(Beginning of STUDY MATERIAL)
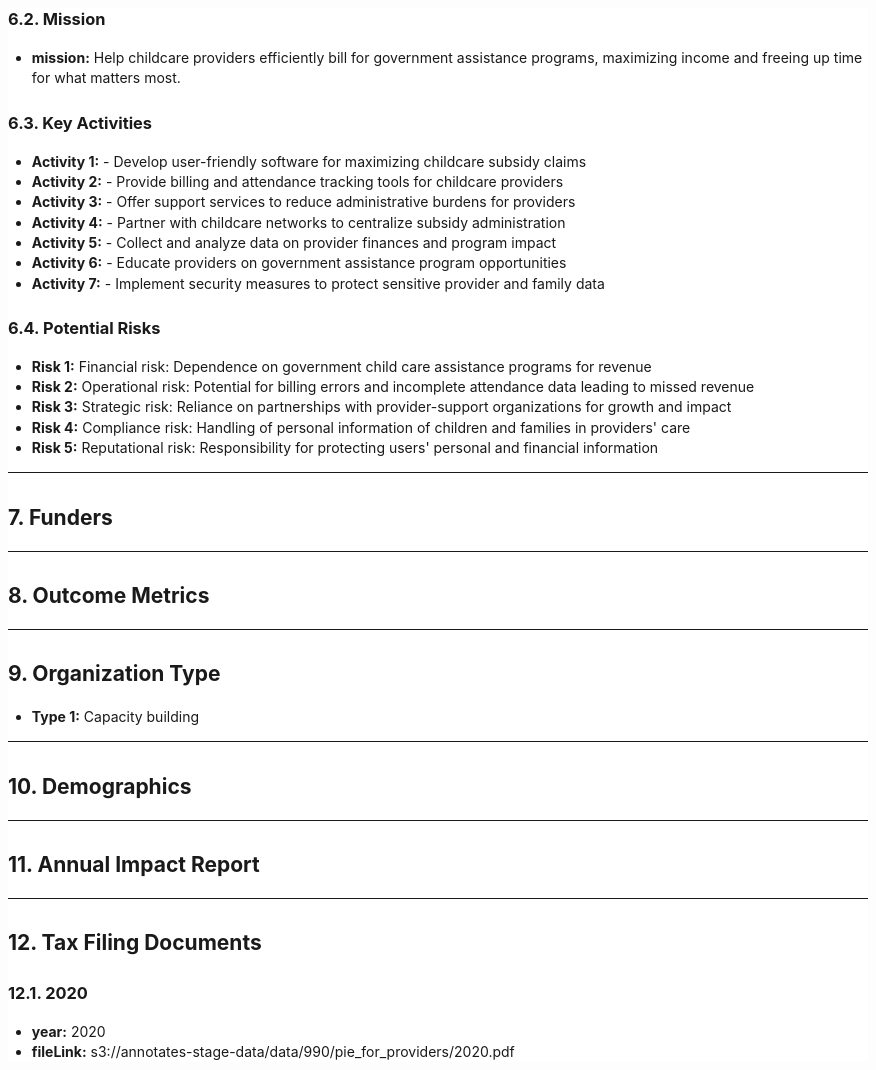 ### 6.2. Mission
- **mission:** Help childcare providers efficiently bill for government assistance programs, maximizing income and freeing up time for what matters most.

### 6.3. Key Activities
- **Activity 1:** - Develop user-friendly software for maximizing childcare subsidy claims
- **Activity 2:** - Provide billing and attendance tracking tools for childcare providers
- **Activity 3:** - Offer support services to reduce administrative burdens for providers
- **Activity 4:** - Partner with childcare networks to centralize subsidy administration
- **Activity 5:** - Collect and analyze data on provider finances and program impact
- **Activity 6:** - Educate providers on government assistance program opportunities
- **Activity 7:** - Implement security measures to protect sensitive provider and family data

### 6.4. Potential Risks
- **Risk 1:** Financial risk: Dependence on government child care assistance programs for revenue
- **Risk 2:** Operational risk: Potential for billing errors and incomplete attendance data leading to missed revenue
- **Risk 3:** Strategic risk: Reliance on partnerships with provider-support organizations for growth and impact
- **Risk 4:** Compliance risk: Handling of personal information of children and families in providers' care
- **Risk 5:** Reputational risk: Responsibility for protecting users' personal and financial information

---

## 7. Funders

---

## 8. Outcome Metrics

---

## 9. Organization Type
- **Type 1:** Capacity building

---

## 10. Demographics

---

## 11. Annual Impact Report

---

## 12. Tax Filing Documents
### 12.1. 2020
- **year:** 2020
- **fileLink:** s3://annotates-stage-data/data/990/pie_for_providers/2020.pdf

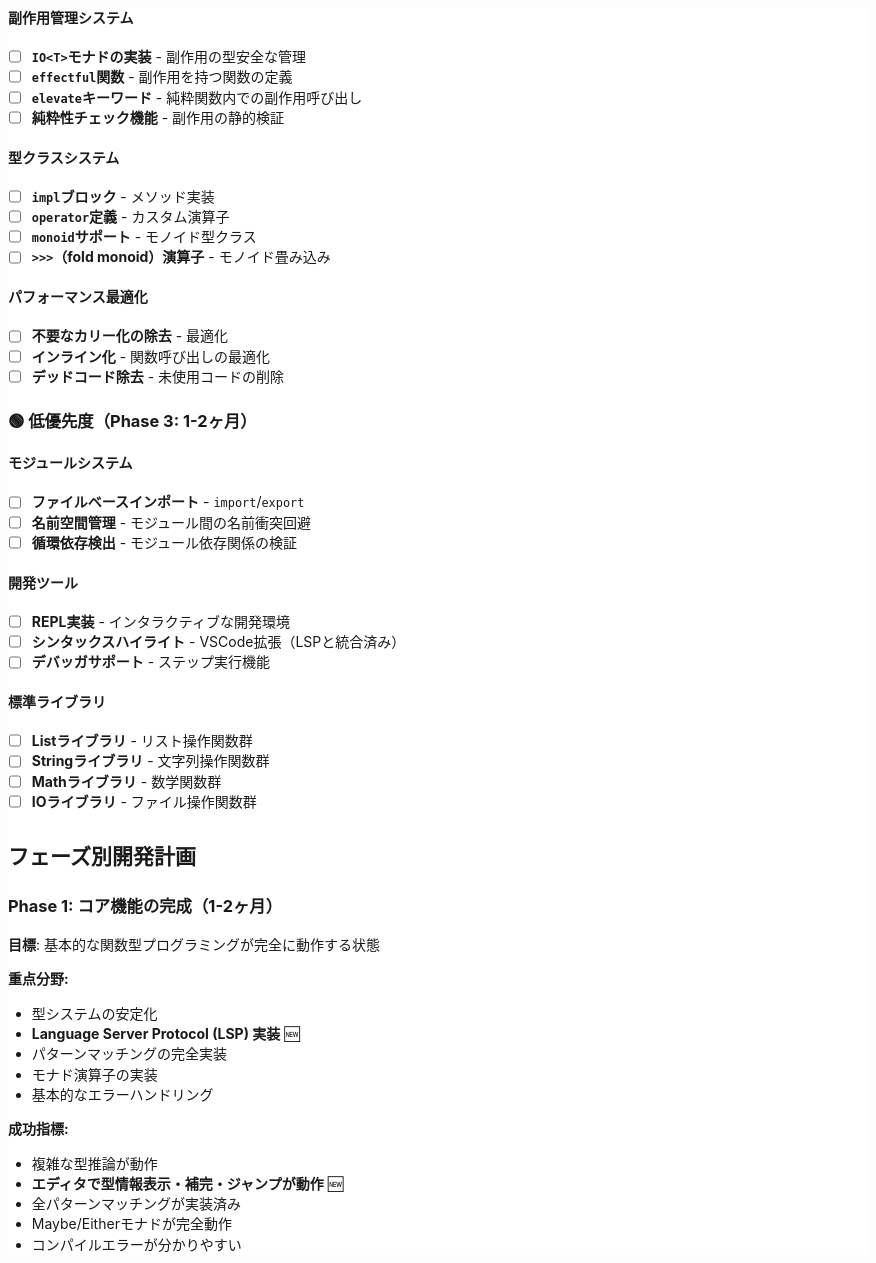 #### 副作用管理システム
- [ ] **`IO<T>`モナドの実装** - 副作用の型安全な管理
- [ ] **`effectful`関数** - 副作用を持つ関数の定義
- [ ] **`elevate`キーワード** - 純粋関数内での副作用呼び出し
- [ ] **純粋性チェック機能** - 副作用の静的検証

#### 型クラスシステム
- [ ] **`impl`ブロック** - メソッド実装
- [ ] **`operator`定義** - カスタム演算子
- [ ] **`monoid`サポート** - モノイド型クラス
- [ ] **`>>>`（fold monoid）演算子** - モノイド畳み込み

#### パフォーマンス最適化
- [ ] **不要なカリー化の除去** - 最適化
- [ ] **インライン化** - 関数呼び出しの最適化
- [ ] **デッドコード除去** - 未使用コードの削除

### 🟢 低優先度（Phase 3: 1-2ヶ月）

#### モジュールシステム
- [ ] **ファイルベースインポート** - `import`/`export`
- [ ] **名前空間管理** - モジュール間の名前衝突回避
- [ ] **循環依存検出** - モジュール依存関係の検証

#### 開発ツール
- [ ] **REPL実装** - インタラクティブな開発環境
- [ ] **シンタックスハイライト** - VSCode拡張（LSPと統合済み）
- [ ] **デバッガサポート** - ステップ実行機能

#### 標準ライブラリ
- [ ] **Listライブラリ** - リスト操作関数群
- [ ] **Stringライブラリ** - 文字列操作関数群
- [ ] **Mathライブラリ** - 数学関数群
- [ ] **IOライブラリ** - ファイル操作関数群

## フェーズ別開発計画

### Phase 1: コア機能の完成（1-2ヶ月）
**目標**: 基本的な関数型プログラミングが完全に動作する状態

**重点分野:**
- 型システムの安定化
- **Language Server Protocol (LSP) 実装** 🆕
- パターンマッチングの完全実装
- モナド演算子の実装
- 基本的なエラーハンドリング

**成功指標:**
- 複雑な型推論が動作
- **エディタで型情報表示・補完・ジャンプが動作** 🆕
- 全パターンマッチングが実装済み
- Maybe/Eitherモナドが完全動作
- コンパイルエラーが分かりやすい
(End of STUDY MATERIAL)
* **WHAT YOU WILL DO**: Work through the entries, filtering for the string "billing", and copy each line that holds it.

* **RESPONSE TO THIS TASK**:
- **Activity 2:** - Provide billing and attendance tracking tools for childcare providers
- **Risk 2:** Operational risk: Potential for billing errors and incomplete attendance data leading to missed revenue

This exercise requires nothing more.